Mr. PLUMPTRE advised the Premier, if some of his colleagues were not disposed to cooperate with him, to get rid of them ; the country will be more willing to dispense with them than with him. The Earl of ARUNDELL and SURREY would oppose any attack on the liberty of the Roman Catholic Church, from whatever quarter it come, but temperately and constitutionally : if persecution should be imposed, he trusted that his coreligionists knew how to suffer with firmness and dignity. Mr. PAGAN altogether dissented from the assertion in the Speech that certain ecclesiastical titles have been conferred by a foreign power : they have been conferred by the Pope as spiritual head of the Church, and not as Sovereign of the Roman States.

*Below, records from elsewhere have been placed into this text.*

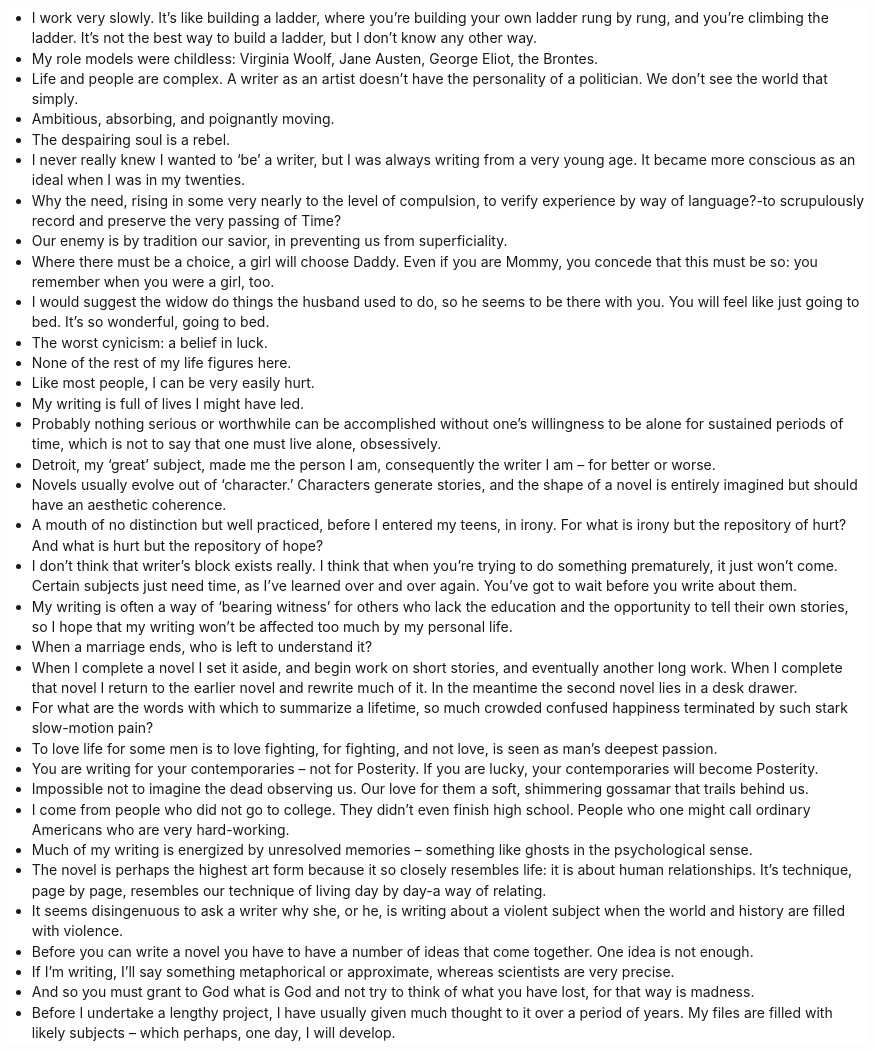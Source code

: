  - I work very slowly. It’s like building a ladder, where you’re building your own ladder rung by rung, and you’re climbing the ladder. It’s not the best way to build a ladder, but I don’t know any other way.
 - My role models were childless: Virginia Woolf, Jane Austen, George Eliot, the Brontes.
 - Life and people are complex. A writer as an artist doesn’t have the personality of a politician. We don’t see the world that simply.
 - Ambitious, absorbing, and poignantly moving.
 - The despairing soul is a rebel.
 - I never really knew I wanted to ‘be’ a writer, but I was always writing from a very young age. It became more conscious as an ideal when I was in my twenties.
 - Why the need, rising in some very nearly to the level of compulsion, to verify experience by way of language?-to scrupulously record and preserve the very passing of Time?
 - Our enemy is by tradition our savior, in preventing us from superficiality.
 - Where there must be a choice, a girl will choose Daddy. Even if you are Mommy, you concede that this must be so: you remember when you were a girl, too.
 - I would suggest the widow do things the husband used to do, so he seems to be there with you. You will feel like just going to bed. It’s so wonderful, going to bed.
 - The worst cynicism: a belief in luck.
 - None of the rest of my life figures here.
 - Like most people, I can be very easily hurt.
 - My writing is full of lives I might have led.
 - Probably nothing serious or worthwhile can be accomplished without one’s willingness to be alone for sustained periods of time, which is not to say that one must live alone, obsessively.
 - Detroit, my ‘great’ subject, made me the person I am, consequently the writer I am – for better or worse.
 - Novels usually evolve out of ‘character.’ Characters generate stories, and the shape of a novel is entirely imagined but should have an aesthetic coherence.
 - A mouth of no distinction but well practiced, before I entered my teens, in irony. For what is irony but the repository of hurt? And what is hurt but the repository of hope?
 - I don’t think that writer’s block exists really. I think that when you’re trying to do something prematurely, it just won’t come. Certain subjects just need time, as I’ve learned over and over again. You’ve got to wait before you write about them.
 - My writing is often a way of ‘bearing witness’ for others who lack the education and the opportunity to tell their own stories, so I hope that my writing won’t be affected too much by my personal life.
 - When a marriage ends, who is left to understand it?
 - When I complete a novel I set it aside, and begin work on short stories, and eventually another long work. When I complete that novel I return to the earlier novel and rewrite much of it. In the meantime the second novel lies in a desk drawer.
 - For what are the words with which to summarize a lifetime, so much crowded confused happiness terminated by such stark slow-motion pain?
 - To love life for some men is to love fighting, for fighting, and not love, is seen as man’s deepest passion.
 - You are writing for your contemporaries – not for Posterity. If you are lucky, your contemporaries will become Posterity.
 - Impossible not to imagine the dead observing us. Our love for them a soft, shimmering gossamar that trails behind us.
 - I come from people who did not go to college. They didn’t even finish high school. People who one might call ordinary Americans who are very hard-working.
 - Much of my writing is energized by unresolved memories – something like ghosts in the psychological sense.
 - The novel is perhaps the highest art form because it so closely resembles life: it is about human relationships. It’s technique, page by page, resembles our technique of living day by day-a way of relating.
 - It seems disingenuous to ask a writer why she, or he, is writing about a violent subject when the world and history are filled with violence.
 - Before you can write a novel you have to have a number of ideas that come together. One idea is not enough.
 - If I’m writing, I’ll say something metaphorical or approximate, whereas scientists are very precise.
 - And so you must grant to God what is God and not try to think of what you have lost, for that way is madness.
 - Before I undertake a lengthy project, I have usually given much thought to it over a period of years. My files are filled with likely subjects – which perhaps, one day, I will develop.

Mr. HUME remarked, that a stranger, judging the House by its talk, would take it for an assembly of ecclesiastics. He endeavoured to call attention to the paragraphs of the Speech not ecclesiastical. The settlement in Denmark by no means gratified him, ending as it does with the occupation of the free city of Hamburg by the troops of Austria against the solemn protest of its rulers and people. His approval of the paragraphs referring to legal reform was the more lively as he believes the expenses entailed on the country by the Court of Chancery to be "more oppressive than the ordinary taxation." Regretting that the general prosperity has not reached the whole of the agricultural class, he thought the present a good opportunity for giving to that important part of the community their Constitutional rights in the choice of Parliamentary Representatives. The Bible monopoly should be abolished. The Queen should disband her useless and unnecessary armies, and, like Queen Elizabeth, rely on her subjects as her guards.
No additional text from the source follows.